*** Block opens ***

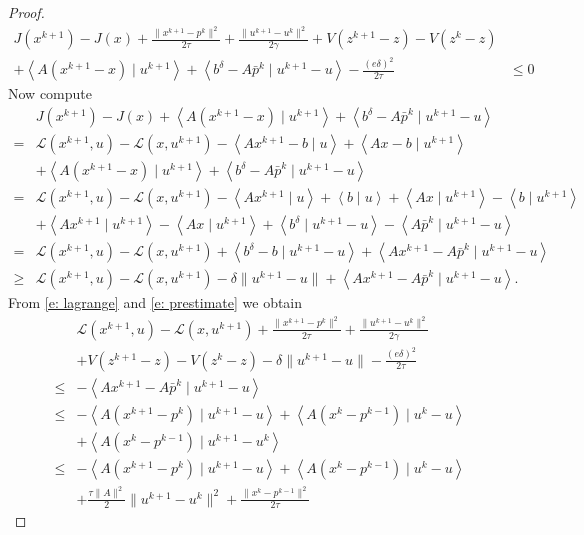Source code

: \documentclass[11pt]{report}
\newcommand{\scal}[2]{{\left\langle{{#1}\mid{#2}}\right\rangle}}
\theoremstyle{plain}{\theorembodyfont{\rmfamily}%
\newtheorem{assumption}[theorem]{Assumption}}
\theoremstyle{plain}{\theorembodyfont{\rmfamily}%
\newtheorem{algorithm}[theorem]{Algorithm}}
\theoremstyle{plain}{\theorembodyfont{\rmfamily}%
\newtheorem{example}[theorem]{Example}}
\theoremstyle{plain}{\theorembodyfont{\rmfamily}%
\newtheorem{remark}[theorem]{Remark}}
\theoremstyle{plain}{\theorembodyfont{\rmfamily}%
\newtheorem{definition}[theorem]{Definition}}
\theoremstyle{plain}{\theorembodyfont{\rmfamily}%
\newtheorem{problem}[theorem]{Problem}}
\numberwithin{equation}{chapter}
\newcommand{\dal}{u}
\newcommand{\prim}{x}
\newcommand{\proj}{p}
\begin{document}
\begin{proof}
\begin{align}
         J(\prim^{k+1})-J(\prim)+\frac{\|\prim^{k+1}-\proj^k\|^2}{2\tau} +\frac{\|\dal^{k+1}-\dal^{k}\|^2}{2\gamma}+V(z^{k+1}-z)-V(z^{k}-z)&\nonumber\\+\scal{A(\prim^{k+1}-\prim)}{\dal^{k+1}} +\scal{b^{\delta}-A\bar{\proj}^k}{\dal^{k+1}-\dal}-\frac{\left(e\delta\right)^2}{2\tau}&\leq 0\label{e: prestimate}
    \end{align}
    Now compute 
    \begin{align}
        & J(\prim^{k+1})-J(\prim)+\scal{A(\prim^{k+1}-\prim)}{\dal^{k+1}} +\scal{b^{\delta}-A\bar{\proj}^k}{\dal^{k+1}-\dal}\nonumber\\ =&\mathcal{L}(\prim^{k+1},\dal)-\mathcal{L}(\prim,\dal^{k+1})-\scal{A\prim^{k+1}-b}{\dal}+\scal{A\prim-b}{\dal^{k+1}}\nonumber\\&+\scal{A(\prim^{k+1}-\prim)}{\dal^{k+1}} +\scal{b^{\delta}-A\bar{\proj}^k}{\dal^{k+1}-\dal}\nonumber\\ =&\mathcal{L}(\prim^{k+1},\dal)-\mathcal{L}(\prim,\dal^{k+1})-\scal{A\prim^{k+1}}{\dal}+\scal{b}{\dal}+\scal{A\prim}{\dal^{k+1}}-\scal{b}{\dal^{k+1}}\nonumber\\&+\scal{A\prim^{k+1}}{\dal^{k+1}}-\scal{A\prim}{\dal^{k+1}} +\scal{b^\delta}{\dal^{k+1}-\dal}-\scal{A\bar{\proj}^k}{\dal^{k+1}-\dal}\nonumber\\ =&\mathcal{L}(\prim^{k+1},\dal)-\mathcal{L}(\prim,\dal^{k+1})+\scal{b^{\delta}-b}{\dal^{k+1}-\dal} +\scal{A\prim^{k+1}-A\bar{\proj}^k}{\dal^{k+1}-\dal}\nonumber\\ \geq&\mathcal{L}(\prim^{k+1},\dal)-\mathcal{L}(\prim,\dal^{k+1})-\delta\|\dal^{k+1}-\dal\| +\scal{A\prim^{k+1}-A\bar{\proj}^k}{\dal^{k+1}-\dal}.
        \label{e: lagrange}
    \end{align}
   From \eqref{e: lagrange} and \eqref{e: prestimate} we obtain
\begin{align}
        &\mathcal{L}(\prim^{k+1},\dal)-\mathcal{L}(\prim,\dal^{k+1})+\frac{\|\prim^{k+1}-\proj^k\|^2}{2\tau} +\frac{\|\dal^{k+1}-\dal^{k}\|^2}{2\gamma}\nonumber\\&+V(z^{k+1}-z)-V(z^{k}-z)-\delta\|\dal^{k+1}-\dal\|-\frac{\left(e\delta\right)^2}{2\tau}\nonumber\\ \leq& -\scal{A\prim^{k+1}-A\bar{\proj}^k}{\dal^{k+1}-\dal} \nonumber\\ \leq& -\scal{A(\prim^{k+1}-\proj^{k})}{\dal^{k+1}-\dal}+\scal{A(\prim^{k}-\proj^{k-1})}{\dal^{k}-\dal} \nonumber\\ &+\scal{A(\prim^{k}-\proj^{k-1})}{\dal^{k+1}-\dal^k}\label{e: lagrangeI.5}\\  \leq& -\scal{A(\prim^{k+1}-\proj^{k})}{\dal^{k+1}-\dal}+\scal{A(\prim^{k}-\proj^{k-1})}{\dal^{k}-\dal} \nonumber\\ &+\frac{\tau\|A\|^2}{2}\|\dal^{k+1}-\dal^k\|^2+\frac{\|\prim^{k}-\proj^{k-1}\|^2}{2\tau}\label{e: lagrangeI}

\end{align}
\end{proof}
\end{document}
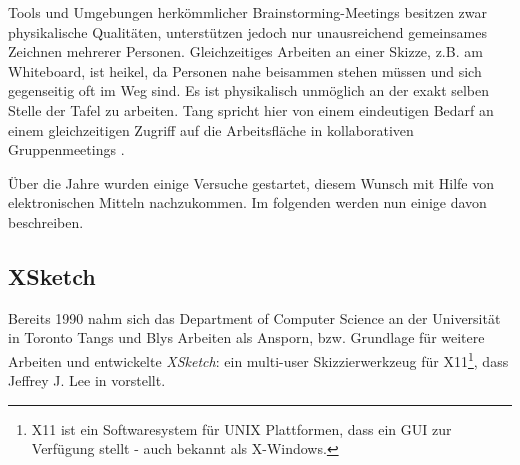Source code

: 
Tools und Umgebungen herkömmlicher Brainstorming-Meetings besitzen zwar physikalische Qualitäten, unterstützen jedoch nur unausreichend gemeinsames Zeichnen mehrerer Personen. Gleichzeitiges Arbeiten an einer Skizze, z.B. am Whiteboard, ist heikel, da Personen nahe beisammen stehen müssen und sich gegenseitig oft im Weg sind. Es ist physikalisch unmöglich an der exakt selben Stelle der Tafel zu arbeiten. Tang spricht hier von einem eindeutigen Bedarf an einem gleichzeitigen Zugriff auf die Arbeitsfläche in kollaborativen Gruppenmeetings \citep{Tang1991143}.

Über die Jahre wurden einige Versuche gestartet, diesem Wunsch mit Hilfe von elektronischen Mitteln nachzukommen. Im folgenden werden nun einige davon beschreiben.

\subsection{XSketch} 
Bereits 1990 nahm sich das Department of Computer Science an der Universität in Toronto Tangs und Blys Arbeiten als Ansporn, bzw. Grundlage für weitere Arbeiten und entwickelte \emph{XSketch}: ein multi-user Skizzierwerkzeug für X11\footnote{X11 ist ein Softwaresystem für UNIX Plattformen, dass ein \ac{GUI} zur Verfügung stellt - auch bekannt als X-Windows.}, dass Jeffrey J. Lee in \citep{Lee:1990:XMS:91478.91510} vorstellt.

*** Block closes ***

What is required
Every line above with the word "sich" is to be copied out.

Solution for this exercise
Tools und Umgebungen herkömmlicher Brainstorming-Meetings besitzen zwar physikalische Qualitäten, unterstützen jedoch nur unausreichend gemeinsames Zeichnen mehrerer Personen. Gleichzeitiges Arbeiten an einer Skizze, z.B. am Whiteboard, ist heikel, da Personen nahe beisammen stehen müssen und sich gegenseitig oft im Weg sind. Es ist physikalisch unmöglich an der exakt selben Stelle der Tafel zu arbeiten. Tang spricht hier von einem eindeutigen Bedarf an einem gleichzeitigen Zugriff auf die Arbeitsfläche in kollaborativen Gruppenmeetings \citep{Tang1991143}.
Bereits 1990 nahm sich das Department of Computer Science an der Universität in Toronto Tangs und Blys Arbeiten als Ansporn, bzw. Grundlage für weitere Arbeiten und entwickelte \emph{XSketch}: ein multi-user Skizzierwerkzeug für X11\footnote{X11 ist ein Softwaresystem für UNIX Plattformen, dass ein \ac{GUI} zur Verfügung stellt - auch bekannt als X-Windows.}, dass Jeffrey J. Lee in \citep{Lee:1990:XMS:91478.91510} vorstellt.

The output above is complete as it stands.